Wie der CDU-Stadtverordnete Raik Nowka mitteilt, sind die Abgeordneten seiner Fraktion erleichtert darüber, dass der langwierige und ausführliche Diskussionsprozess zum Standort der neuen Schwimmhalle mit einer Entscheidung für das Gebiet am Kochsagrund ein sinnvolles Ergebnis gefunden habe. CDU-Fraktionschef Andreas Bränzel spricht ebenfalls von einem Erfolg: Die „jahrelange kontinuierliche, faktenorientierte Arbeit“ der Christdemokraten habe „eine Mehrheit der Abgeordneten überzeugt“. Die Behauptung von SPD und Linkspartei,  eine Mehrheit der Spremberger sei gegen den Schwimmhallenneubau am ausgewählten Standort, könne in der CDU niemand nachvollziehen.
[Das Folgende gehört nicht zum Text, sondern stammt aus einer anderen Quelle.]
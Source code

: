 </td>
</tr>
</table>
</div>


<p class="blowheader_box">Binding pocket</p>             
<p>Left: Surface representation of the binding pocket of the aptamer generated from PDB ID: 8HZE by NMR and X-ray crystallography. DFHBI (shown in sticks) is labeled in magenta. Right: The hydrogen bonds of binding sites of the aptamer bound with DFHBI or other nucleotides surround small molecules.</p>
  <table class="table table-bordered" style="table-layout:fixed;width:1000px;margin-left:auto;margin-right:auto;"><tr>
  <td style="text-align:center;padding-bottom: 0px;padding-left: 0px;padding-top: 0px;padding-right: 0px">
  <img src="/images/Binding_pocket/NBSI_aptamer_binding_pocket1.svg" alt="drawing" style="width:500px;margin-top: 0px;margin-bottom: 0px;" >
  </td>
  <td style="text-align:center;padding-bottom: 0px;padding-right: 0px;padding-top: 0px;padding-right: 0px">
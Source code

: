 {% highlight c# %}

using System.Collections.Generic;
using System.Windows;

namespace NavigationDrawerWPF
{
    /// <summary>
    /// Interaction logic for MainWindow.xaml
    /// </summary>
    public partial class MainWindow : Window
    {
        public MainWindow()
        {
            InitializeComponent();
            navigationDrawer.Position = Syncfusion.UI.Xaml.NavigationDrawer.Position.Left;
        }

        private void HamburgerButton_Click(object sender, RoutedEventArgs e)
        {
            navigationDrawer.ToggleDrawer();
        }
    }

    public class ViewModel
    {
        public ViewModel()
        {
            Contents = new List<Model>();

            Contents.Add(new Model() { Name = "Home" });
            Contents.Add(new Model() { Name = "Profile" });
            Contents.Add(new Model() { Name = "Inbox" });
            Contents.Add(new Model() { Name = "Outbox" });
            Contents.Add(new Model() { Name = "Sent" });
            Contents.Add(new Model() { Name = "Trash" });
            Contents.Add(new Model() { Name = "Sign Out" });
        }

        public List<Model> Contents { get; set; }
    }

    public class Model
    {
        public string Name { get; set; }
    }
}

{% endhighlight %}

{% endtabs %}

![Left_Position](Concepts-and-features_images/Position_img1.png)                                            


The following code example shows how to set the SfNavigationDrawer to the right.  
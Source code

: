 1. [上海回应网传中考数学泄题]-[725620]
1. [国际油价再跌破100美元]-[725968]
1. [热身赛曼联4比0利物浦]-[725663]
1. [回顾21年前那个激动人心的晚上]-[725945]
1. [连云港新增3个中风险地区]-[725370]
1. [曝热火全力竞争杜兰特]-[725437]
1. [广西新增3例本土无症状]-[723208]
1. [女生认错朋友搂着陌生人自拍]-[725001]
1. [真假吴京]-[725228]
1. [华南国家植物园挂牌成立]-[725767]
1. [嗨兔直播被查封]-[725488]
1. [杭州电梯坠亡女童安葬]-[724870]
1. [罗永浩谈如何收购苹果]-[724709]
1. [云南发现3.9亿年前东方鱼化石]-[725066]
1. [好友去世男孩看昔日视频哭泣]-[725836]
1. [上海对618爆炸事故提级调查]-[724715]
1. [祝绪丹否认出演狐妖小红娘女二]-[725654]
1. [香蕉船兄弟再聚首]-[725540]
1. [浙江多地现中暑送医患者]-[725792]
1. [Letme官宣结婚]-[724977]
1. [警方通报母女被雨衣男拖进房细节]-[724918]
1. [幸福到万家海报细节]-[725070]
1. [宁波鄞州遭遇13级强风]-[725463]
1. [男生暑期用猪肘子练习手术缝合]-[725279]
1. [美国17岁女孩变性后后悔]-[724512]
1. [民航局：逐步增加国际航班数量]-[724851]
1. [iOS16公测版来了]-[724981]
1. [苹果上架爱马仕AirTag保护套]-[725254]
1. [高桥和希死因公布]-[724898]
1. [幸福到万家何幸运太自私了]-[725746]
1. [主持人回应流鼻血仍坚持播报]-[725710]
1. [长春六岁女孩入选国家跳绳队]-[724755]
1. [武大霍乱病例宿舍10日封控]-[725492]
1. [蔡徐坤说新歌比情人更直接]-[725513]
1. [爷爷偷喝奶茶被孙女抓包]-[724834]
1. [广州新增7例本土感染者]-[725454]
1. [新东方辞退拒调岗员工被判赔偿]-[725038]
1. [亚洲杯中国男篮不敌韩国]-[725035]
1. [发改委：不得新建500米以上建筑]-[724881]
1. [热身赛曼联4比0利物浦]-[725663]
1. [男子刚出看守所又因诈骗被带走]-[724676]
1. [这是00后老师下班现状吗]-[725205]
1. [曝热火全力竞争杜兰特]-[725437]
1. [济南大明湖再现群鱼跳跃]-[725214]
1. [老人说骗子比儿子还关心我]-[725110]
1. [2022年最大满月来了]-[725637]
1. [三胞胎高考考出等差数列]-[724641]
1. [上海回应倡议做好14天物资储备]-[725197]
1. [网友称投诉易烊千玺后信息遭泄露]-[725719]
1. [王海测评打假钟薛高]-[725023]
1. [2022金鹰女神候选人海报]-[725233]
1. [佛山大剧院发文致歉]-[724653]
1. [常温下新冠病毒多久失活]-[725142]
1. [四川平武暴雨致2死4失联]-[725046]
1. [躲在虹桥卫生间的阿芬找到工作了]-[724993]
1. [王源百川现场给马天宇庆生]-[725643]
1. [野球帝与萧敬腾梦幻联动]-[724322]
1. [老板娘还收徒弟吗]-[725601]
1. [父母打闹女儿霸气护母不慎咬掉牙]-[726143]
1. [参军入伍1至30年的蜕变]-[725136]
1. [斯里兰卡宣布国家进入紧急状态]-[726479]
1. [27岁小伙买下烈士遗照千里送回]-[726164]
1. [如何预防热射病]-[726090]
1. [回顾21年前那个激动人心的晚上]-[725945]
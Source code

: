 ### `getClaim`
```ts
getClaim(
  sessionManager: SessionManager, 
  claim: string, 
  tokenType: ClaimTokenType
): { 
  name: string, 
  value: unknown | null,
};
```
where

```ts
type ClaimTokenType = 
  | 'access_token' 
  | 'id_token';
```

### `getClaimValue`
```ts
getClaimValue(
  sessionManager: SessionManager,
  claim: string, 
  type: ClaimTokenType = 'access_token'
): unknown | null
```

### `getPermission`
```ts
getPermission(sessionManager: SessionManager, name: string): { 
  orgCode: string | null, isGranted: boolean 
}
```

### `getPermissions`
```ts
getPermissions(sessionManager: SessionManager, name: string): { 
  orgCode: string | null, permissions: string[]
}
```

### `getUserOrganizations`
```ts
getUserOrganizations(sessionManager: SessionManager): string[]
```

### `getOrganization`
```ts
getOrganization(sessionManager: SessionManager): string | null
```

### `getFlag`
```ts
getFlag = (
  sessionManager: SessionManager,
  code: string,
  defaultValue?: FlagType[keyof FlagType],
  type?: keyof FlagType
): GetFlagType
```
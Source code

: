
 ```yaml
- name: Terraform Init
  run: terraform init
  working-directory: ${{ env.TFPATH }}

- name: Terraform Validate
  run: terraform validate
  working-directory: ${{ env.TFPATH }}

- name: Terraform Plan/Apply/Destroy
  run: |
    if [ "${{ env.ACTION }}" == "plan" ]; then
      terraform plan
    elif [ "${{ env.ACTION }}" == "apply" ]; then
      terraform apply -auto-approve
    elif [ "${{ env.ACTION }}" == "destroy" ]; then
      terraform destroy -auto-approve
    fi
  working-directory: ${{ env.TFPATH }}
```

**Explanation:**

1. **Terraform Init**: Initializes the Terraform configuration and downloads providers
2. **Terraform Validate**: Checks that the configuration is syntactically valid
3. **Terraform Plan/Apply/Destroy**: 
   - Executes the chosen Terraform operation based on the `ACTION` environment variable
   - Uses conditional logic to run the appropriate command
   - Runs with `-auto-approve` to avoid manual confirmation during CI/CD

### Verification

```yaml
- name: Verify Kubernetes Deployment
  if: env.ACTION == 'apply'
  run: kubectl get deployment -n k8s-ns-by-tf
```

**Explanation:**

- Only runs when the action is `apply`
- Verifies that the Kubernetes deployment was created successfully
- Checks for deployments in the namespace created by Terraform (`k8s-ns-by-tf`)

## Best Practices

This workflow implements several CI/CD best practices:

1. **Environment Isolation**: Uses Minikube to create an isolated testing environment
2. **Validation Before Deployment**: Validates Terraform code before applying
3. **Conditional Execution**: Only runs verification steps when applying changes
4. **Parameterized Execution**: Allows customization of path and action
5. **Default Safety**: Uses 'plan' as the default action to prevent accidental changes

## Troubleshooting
Auch die von SPD und Linken als Beleg für einen gegenläufigen Bürgerwillen herangezogene Zahl von Unterschriften tauge dafür nicht: Sie stelle schließlich nicht einmal annähernd die Mehrheit der Spremberger Bevölkerung dar.  

Allerdings erklärt SPD-Fraktionschef Dirk Süßmilch: „Wir hatten nicht den Anspruch, eine repräsentative Unterschriftenliste zu erstellen.“ Die Fraktionschefin der Linken, Ilona Schulz, pflichtet ihm bei: „Wir empfanden es vor allem als demokratiefeindlich, wie die CDU mit diesem großen Investitiionsvorhaben umgeht.“ Deshalb hätten SPD und Linke die Aktion ins Leben gerufen. 1454 Einwohner unterschrieben auf der Liste, wie Dirk Süßmilch erläutert. Die RUNDSCHAU vom Freitag hatte von 1445 Unterschriften berichtet und damit eine falsche Zahl genannt.